Dataset entries:
========
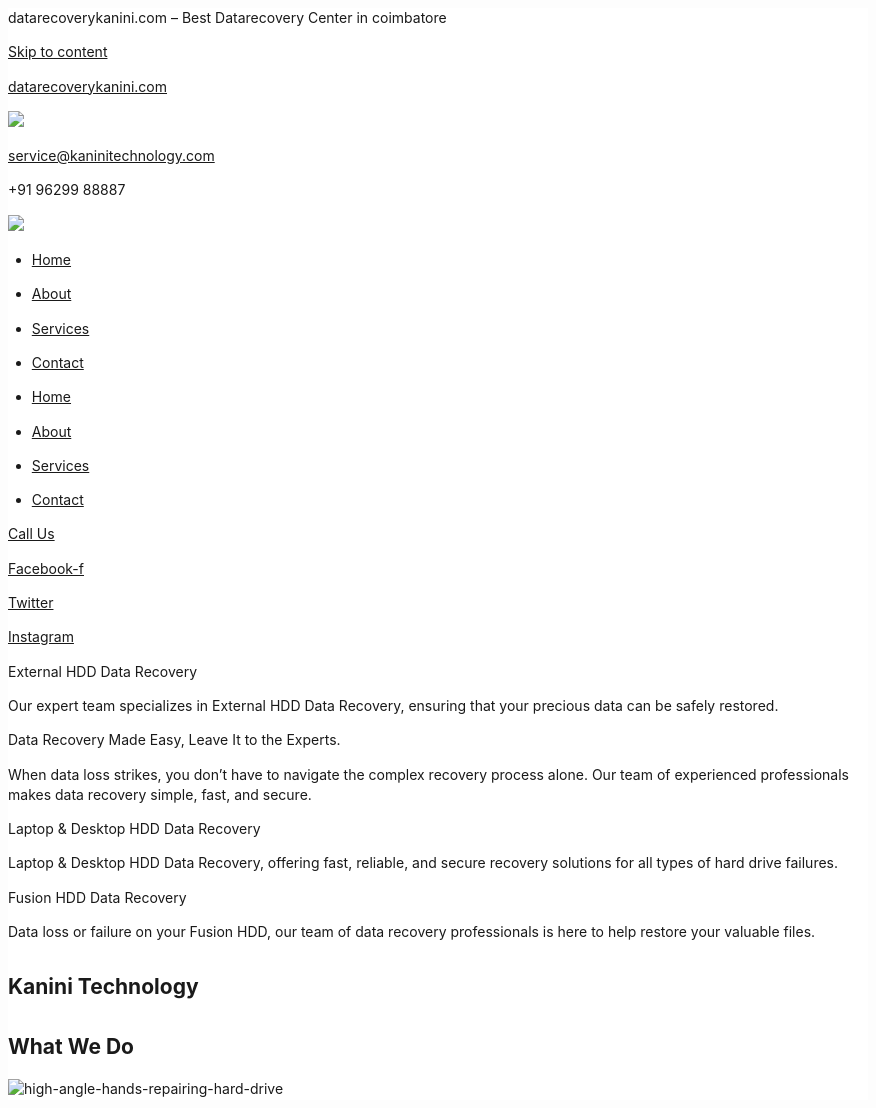 datarecoverykanini.com – Best Datarecovery Center in coimbatore


[Skip to content](#content "Skip to content")

[datarecoverykanini.com](https://datarecoverykanini.com "datarecoverykanini.com")

[![](https://datarecoverykanini.com/wp-content/uploads/2025/04/logo-1-1.png)](https://datarecoverykanini.com)

service@kaninitechnology.com

+91 96299 88887

![](https://datarecoverykanini.com/wp-content/uploads/2025/04/25th-Anniversary-celebration-logo-vector-by-DEEMKA-STUDIO-768x538.png)

* [Home](https://datarecoverykanini.com/)
* [About](#about)
* [Services](#services)
* [Contact](#contact)

* [Home](https://datarecoverykanini.com/)
* [About](#about)
* [Services](#services)
* [Contact](#contact)

[Call Us](tel:9629988887)

[Facebook-f](https://www.facebook.com/KaniniTechnology/) 

[Twitter](https://x.com/kaninitechnolo1?s=21) 

[Instagram](https://www.instagram.com/explore/locations/441450166253889/kanini-technology/)

External HDD Data Recovery

Our expert team specializes in External HDD Data Recovery, ensuring that your precious data can be safely restored.

Data Recovery Made Easy, Leave It to the Experts.

When data loss strikes, you don’t have to navigate the complex recovery process alone. Our team of experienced professionals makes data recovery simple, fast, and secure.

Laptop & Desktop HDD Data Recovery

Laptop & Desktop HDD Data Recovery, offering fast, reliable, and secure recovery solutions for all types of hard drive failures.

Fusion HDD Data Recovery

Data loss or failure on your Fusion HDD, our team of data recovery professionals is here to help restore your valuable files.

Kanini Technology
-----------------

What We Do
----------

![high-angle-hands-repairing-hard-drive](https://datarecoverykanini.com/wp-content/uploads/2025/04/high-angle-hands-repairing-hard-drive-1-scaled.jpg "high-angle-hands-repairing-hard-drive")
========
> [Task item]
Verbatim repetition of the entries is required, excluding any pictures.

> [Reply to the task]
 datarecoverykanini.com – Best Datarecovery Center in coimbatore


[Skip to content](#content "Skip to content")

[datarecoverykanini.com](https://datarecoverykanini.com "datarecoverykanini.com")

[![](https://datarecoverykanini.com/wp-content/uploads/2025/04/logo-1-1.png)](https://datarecoverykanini.com)

service@kaninitechnology.com

+91 96299 88887

![](https://datarecoverykanini.com/wp-content/uploads/2025/04/25th-Anniversary-celebration-logo-vector-by-DEEMKA-STUDIO-768x538.png)

* [Home](https://datarecoverykanini.com/)
* [About](#about)
* [Services](#services)
* [Contact](#contact)

* [Home](https://datarecoverykanini.com/)
* [About](#about)
* [Services](#services)
* [Contact](#contact)

[Call Us](tel:9629988887)

[Facebook-f](https://www.facebook.com/KaniniTechnology/) 

[Twitter](https://x.com/kaninitechnolo1?s=21) 

[Instagram](https://www.instagram.com/explore/locations/441450166253889/kanini-technology/)

External HDD Data Recovery

Our expert team specializes in External HDD Data Recovery, ensuring that your precious data can be safely restored.

Data Recovery Made Easy, Leave It to the Experts.

When data loss strikes, you don’t have to navigate the complex recovery process alone. Our team of experienced professionals makes data recovery simple, fast, and secure.

Laptop & Desktop HDD Data Recovery

Laptop & Desktop HDD Data Recovery, offering fast, reliable, and secure recovery solutions for all types of hard drive failures.

Fusion HDD Data Recovery

Data loss or failure on your Fusion HDD, our team of data recovery professionals is here to help restore your valuable files.

Kanini Technology
-----------------

What We Do
----------

![high-angle-hands-repairing-hard-drive](https://datarecoverykanini.com/wp-content/uploads/2025/04/high-angle-hands-repairing-hard-drive-1-scaled.jpg "high-angle-hands-repairing-hard-drive")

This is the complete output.